Abstract

The clinical decision to replant an amputated digit is driven primarily by surgical indication. However, the extent to which patient comorbidity should play into this decision is less well defined. This study was designed to determine the effect of patient comorbidities on the success, risk, and cost of digital replantation. All amputation injuries and digital replantation procedures captured by the National Inpatient Sample during 2001 to 2012 were identified.

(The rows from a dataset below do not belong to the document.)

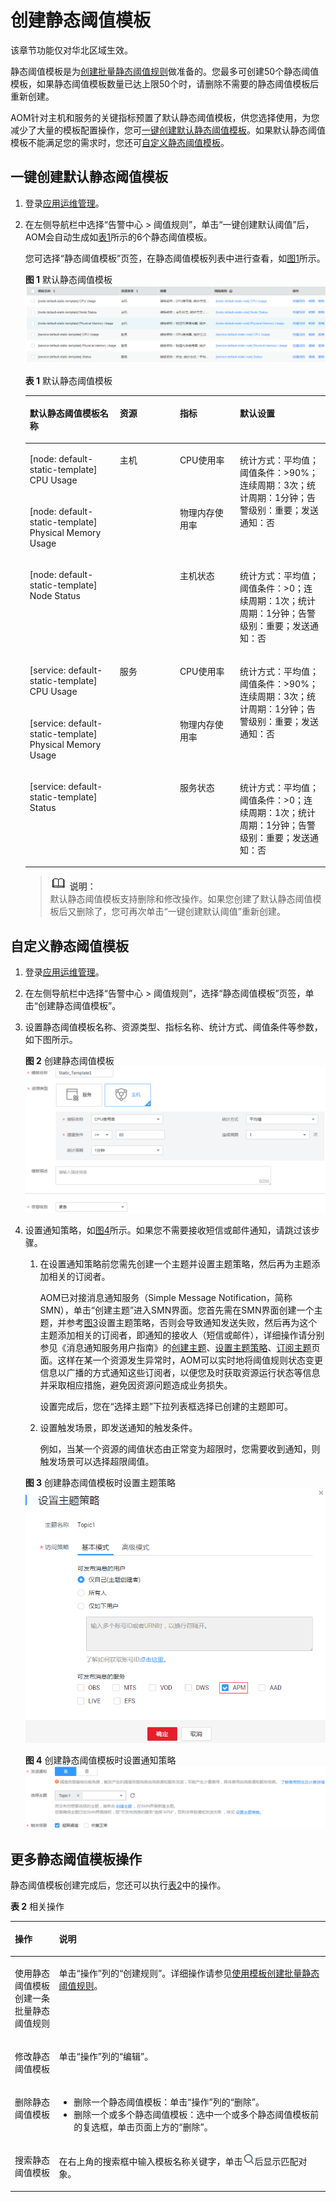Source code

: # 创建静态阈值模板<a name="ZH-CN_TOPIC_0127230489"></a>

该章节功能仅对华北区域生效。

静态阈值模板是为[创建批量静态阈值规则](创建静态阈值规则.md#section775917213398)做准备的。您最多可创建50个静态阈值模板，如果静态阈值模板数量已达上限50个时，请删除不需要的静态阈值模板后重新创建。

AOM针对主机和服务的关键指标预置了默认静态阈值模板，供您选择使用，为您减少了大量的模板配置操作，您可[一键创建默认静态阈值模板](#section27837230431)。如果默认静态阈值模板不能满足您的需求时，您还可[自定义静态阈值模板](#section938319277517)。

## 一键创建默认静态阈值模板<a name="section27837230431"></a>

1.  登录[应用运维管理](https://console.huaweicloud.com/aom/#/aom/ams/summary)。
2.  在左侧导航栏中选择“告警中心 \> 阈值规则”，单击“一键创建默认阈值”后，AOM会自动生成如[表1](#table1815074594315)所示的6个静态阈值模板。

    您可选择“静态阈值模板”页签，在静态阈值模板列表中进行查看，如[图1](#fig17875131012545)所示。

    **图 1**  默认静态阈值模板<a name="fig17875131012545"></a>  
    ![](figures/默认静态阈值模板.png "默认静态阈值模板")

    **表 1**  默认静态阈值模板

    <a name="table1815074594315"></a>
    <table><thead align="left"><tr id="row115013459435"><th class="cellrowborder" valign="top" width="30%" id="mcps1.2.5.1.1"><p id="p334903161013"><a name="p334903161013"></a><a name="p334903161013"></a>默认静态阈值模板名称</p>
    </th>
    <th class="cellrowborder" valign="top" width="20%" id="mcps1.2.5.1.2"><p id="p1515054516434"><a name="p1515054516434"></a><a name="p1515054516434"></a>资源</p>
    </th>
    <th class="cellrowborder" valign="top" width="20%" id="mcps1.2.5.1.3"><p id="p19150245184318"><a name="p19150245184318"></a><a name="p19150245184318"></a>指标</p>
    </th>
    <th class="cellrowborder" valign="top" width="30%" id="mcps1.2.5.1.4"><p id="p14150174514315"><a name="p14150174514315"></a><a name="p14150174514315"></a>默认设置</p>
    </th>
    </tr>
    </thead>
    <tbody><tr id="row8442434122011"><td class="cellrowborder" valign="top" width="30%" headers="mcps1.2.5.1.1 "><p id="p1235023141016"><a name="p1235023141016"></a><a name="p1235023141016"></a>[node: default-static-template] CPU Usage</p>
    </td>
    <td class="cellrowborder" rowspan="3" valign="top" width="20%" headers="mcps1.2.5.1.2 "><p id="p1765013347443"><a name="p1765013347443"></a><a name="p1765013347443"></a>主机</p>
    </td>
    <td class="cellrowborder" valign="top" width="20%" headers="mcps1.2.5.1.3 "><p id="p12150164515439"><a name="p12150164515439"></a><a name="p12150164515439"></a>CPU使用率</p>
    </td>
    <td class="cellrowborder" rowspan="2" valign="top" width="30%" headers="mcps1.2.5.1.4 "><p id="p1287132082620"><a name="p1287132082620"></a><a name="p1287132082620"></a>统计方式：平均值；阈值条件：&gt;90%；连续周期：3次；统计周期：1分钟；告警级别：重要；发送通知：否</p>
    </td>
    </tr>
    <tr id="row2150174544316"><td class="cellrowborder" valign="top" headers="mcps1.2.5.1.1 "><p id="p23501531201020"><a name="p23501531201020"></a><a name="p23501531201020"></a>[node: default-static-template] Physical Memory Usage</p>
    </td>
    <td class="cellrowborder" valign="top" headers="mcps1.2.5.1.2 "><p id="p1972356122110"><a name="p1972356122110"></a><a name="p1972356122110"></a>物理内存使用率</p>
    </td>
    </tr>
    <tr id="row1606202782512"><td class="cellrowborder" valign="top" headers="mcps1.2.5.1.1 "><p id="p58141632102514"><a name="p58141632102514"></a><a name="p58141632102514"></a>[node: default-static-template] Node Status</p>
    </td>
    <td class="cellrowborder" valign="top" headers="mcps1.2.5.1.2 "><p id="p581413262520"><a name="p581413262520"></a><a name="p581413262520"></a>主机状态</p>
    </td>
    <td class="cellrowborder" valign="top" headers="mcps1.2.5.1.3 "><p id="p4664148122516"><a name="p4664148122516"></a><a name="p4664148122516"></a>统计方式：平均值；阈值条件：&gt;0；连续周期：1次；统计周期：1分钟；告警级别：重要；发送通知：否</p>
    </td>
    </tr>
    <tr id="row17359595176"><td class="cellrowborder" valign="top" width="30%" headers="mcps1.2.5.1.1 "><p id="p523054210225"><a name="p523054210225"></a><a name="p523054210225"></a>[service: default-static-template] CPU Usage</p>
    </td>
    <td class="cellrowborder" rowspan="3" valign="top" width="20%" headers="mcps1.2.5.1.2 "><p id="p4922154512206"><a name="p4922154512206"></a><a name="p4922154512206"></a>服务</p>
    </td>
    <td class="cellrowborder" valign="top" width="20%" headers="mcps1.2.5.1.3 "><p id="p129221945202015"><a name="p129221945202015"></a><a name="p129221945202015"></a>CPU使用率</p>
    </td>
    <td class="cellrowborder" rowspan="2" valign="top" width="30%" headers="mcps1.2.5.1.4 "><p id="p1545815216271"><a name="p1545815216271"></a><a name="p1545815216271"></a>统计方式：平均值；阈值条件：&gt;90%；连续周期：3次；统计周期：1分钟；告警级别：重要；发送通知：否</p>
    </td>
    </tr>
    <tr id="row106599521810"><td class="cellrowborder" valign="top" headers="mcps1.2.5.1.1 "><p id="p17510101132218"><a name="p17510101132218"></a><a name="p17510101132218"></a>[service: default-static-template] Physical Memory Usage</p>
    </td>
    <td class="cellrowborder" valign="top" headers="mcps1.2.5.1.2 "><p id="p2922140152010"><a name="p2922140152010"></a><a name="p2922140152010"></a>物理内存使用率</p>
    </td>
    </tr>
    <tr id="row57917381811"><td class="cellrowborder" valign="top" headers="mcps1.2.5.1.1 "><p id="p12385625191115"><a name="p12385625191115"></a><a name="p12385625191115"></a>[service: default-static-template] Status</p>
    </td>
    <td class="cellrowborder" valign="top" headers="mcps1.2.5.1.2 "><p id="p20570154124718"><a name="p20570154124718"></a><a name="p20570154124718"></a>服务状态</p>
    </td>
    <td class="cellrowborder" valign="top" headers="mcps1.2.5.1.3 "><p id="p121931310144720"><a name="p121931310144720"></a><a name="p121931310144720"></a>统计方式：平均值；阈值条件：&gt;0；连续周期：1次；统计周期：1分钟；告警级别：重要；发送通知：否</p>
    </td>
    </tr>
    </tbody>
    </table>

    >![](public_sys-resources/icon-note.gif) **说明：**   
    >默认静态阈值模板支持删除和修改操作。如果您创建了默认静态阈值模板后又删除了，您可再次单击“一键创建默认阈值”重新创建。  


## 自定义静态阈值模板<a name="section938319277517"></a>

1.  登录[应用运维管理](https://console.huaweicloud.com/aom/#/aom/ams/summary)。
2.  在左侧导航栏中选择“告警中心 \> 阈值规则”，选择“静态阈值模板”页签，单击“创建静态阈值模板”。
3.  设置静态阈值模板名称、资源类型、指标名称、统计方式、阈值条件等参数，如下图所示。

    **图 2**  创建静态阈值模板<a name="fig102001112195820"></a>  
    ![](figures/创建静态阈值模板.png "创建静态阈值模板")

4.  设置通知策略，如[图4](#fig257115293402)所示。如果您不需要接收短信或邮件通知，请跳过该步骤。

    1.  在设置通知策略前您需先创建一个主题并设置主题策略，然后再为主题添加相关的订阅者。

        AOM已对接消息通知服务（Simple Message Notification，简称SMN），单击“创建主题”进入SMN界面。您首先需在SMN界面创建一个主题，并参考[图3](#fig1496810115426)设置主题策略，否则会导致通知发送失败，然后再为这个主题添加相关的订阅者，即通知的接收人（短信或邮件），详细操作请分别参见《消息通知服务用户指南》的[创建主题](https://support.huaweicloud.com/usermanual-smn/zh-cn_topic_0043961401.html)、[设置主题策略](https://support.huaweicloud.com/usermanual-smn/zh-cn_topic_0043394891.html)、[订阅主题](https://support.huaweicloud.com/usermanual-smn/zh-cn_topic_0043961402.html)页面。这样在某一个资源发生异常时，AOM可以实时地将阈值规则状态变更信息以广播的方式通知这些订阅者，以便您及时获取资源运行状态等信息并采取相应措施，避免因资源问题造成业务损失。

        设置完成后，您在“选择主题”下拉列表框选择已创建的主题即可。

    2.  设置触发场景，即发送通知的触发条件。

        例如，当某一个资源的阈值状态由正常变为超限时，您需要收到通知，则触发场景可以选择超限阈值。


    **图 3**  创建静态阈值模板时设置主题策略<a name="fig1496810115426"></a>  
    ![](figures/创建静态阈值模板时设置主题策略.png "创建静态阈值模板时设置主题策略")

    **图 4**  创建静态阈值模板时设置通知策略<a name="fig257115293402"></a>  
    ![](figures/创建静态阈值模板时设置通知策略.png "创建静态阈值模板时设置通知策略")


## 更多静态阈值模板操作<a name="section139631719145920"></a>

静态阈值模板创建完成后，您还可以执行[表2](#table15831736105910)中的操作。

**表 2**  相关操作

<a name="table15831736105910"></a>
<table><thead align="left"><tr id="row14583153620596"><th class="cellrowborder" valign="top" width="14.000000000000002%" id="mcps1.2.3.1.1"><p id="p10583203610596"><a name="p10583203610596"></a><a name="p10583203610596"></a>操作</p>
</th>
<th class="cellrowborder" valign="top" width="86%" id="mcps1.2.3.1.2"><p id="p35838364598"><a name="p35838364598"></a><a name="p35838364598"></a>说明</p>
</th>
</tr>
</thead>
<tbody><tr id="row37401435356"><td class="cellrowborder" valign="top" width="14.000000000000002%" headers="mcps1.2.3.1.1 "><p id="p53881557404"><a name="p53881557404"></a><a name="p53881557404"></a>使用静态阈值模板创建一条批量静态阈值规则</p>
</td>
<td class="cellrowborder" valign="top" width="86%" headers="mcps1.2.3.1.2 "><p id="p1739253013186"><a name="p1739253013186"></a><a name="p1739253013186"></a>单击“操作”列的“创建规则”。详细操作请参见<a href="创建静态阈值规则.md#section775917213398">使用模板创建批量静态阈值规则</a>。</p>
</td>
</tr>
<tr id="row155831436125915"><td class="cellrowborder" valign="top" width="14.000000000000002%" headers="mcps1.2.3.1.1 "><p id="p3583036195916"><a name="p3583036195916"></a><a name="p3583036195916"></a>修改静态阈值模板</p>
</td>
<td class="cellrowborder" valign="top" width="86%" headers="mcps1.2.3.1.2 "><p id="p258317365591"><a name="p258317365591"></a><a name="p258317365591"></a>单击“操作”列的“编辑”。</p>
</td>
</tr>
<tr id="row1058316369591"><td class="cellrowborder" valign="top" width="14.000000000000002%" headers="mcps1.2.3.1.1 "><p id="p205831436115916"><a name="p205831436115916"></a><a name="p205831436115916"></a>删除静态阈值模板</p>
</td>
<td class="cellrowborder" valign="top" width="86%" headers="mcps1.2.3.1.2 "><a name="ul98211552932"></a><a name="ul98211552932"></a><ul id="ul98211552932"><li>删除一个静态阈值模板：单击“操作”列的“删除”。</li><li>删除一个或多个静态阈值模板：选中一个或多个静态阈值模板前的复选框，单击页面上方的“删除”。</li></ul>
</td>
</tr>
<tr id="row185831236125917"><td class="cellrowborder" valign="top" width="14.000000000000002%" headers="mcps1.2.3.1.1 "><p id="p1358333615919"><a name="p1358333615919"></a><a name="p1358333615919"></a>搜索静态阈值模板</p>
</td>
<td class="cellrowborder" valign="top" width="86%" headers="mcps1.2.3.1.2 "><p id="p2583113611591"><a name="p2583113611591"></a><a name="p2583113611591"></a>在右上角的搜索框中输入模板名称关键字，单击<a name="image14451064212"></a><a name="image14451064212"></a><span><img id="image14451064212" src="figures/icon-search.png"></span>后显示匹配对象。</p>
</td>
</tr>
</tbody>
</table>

A successful replantation procedure was defined as one in which a replantation occurred without a subsequent revision amputation. Patient comorbidities were tested for association with failure of replantation, risk of postoperative complications, and overall hospital costs. We identified 11,788 digital replantation procedures. A total of 3,604 patients (30.6%) experienced revascularization failure associated with replantation. The risk for replant failure was highest among patients with psychotic disorders, peripheral vascular disease, and electrolyte imbalances. The risk for postoperative complications was highest among patients with electrolyte imbalances, drug abuse, or chronic obstructive pulmonary disease. Hospital costs were greatest among patients with deficiency anemias, electrolyte imbalances, or psychotic disorders. Patients with more than 3 comorbidities experienced significantly higher failure, risk of postoperative complications, and cost of digital replantation. These data suggest that even when surgical indications are met, patients with more than 3 comorbidities and those who have a history of alcohol abuse, deficiency anemias, electrolyte imbalances, obesity, peripheral vascular disease, or psychotic disorders are at increased risk of replantation failure and associated postoperative complications. Assessment of this risk should have a role in decision making regarding whether a digit should be replanted. Patients at high risk should be carefully counseled regarding the difficult perioperative course before undergoing digital replantation. Prognostic III.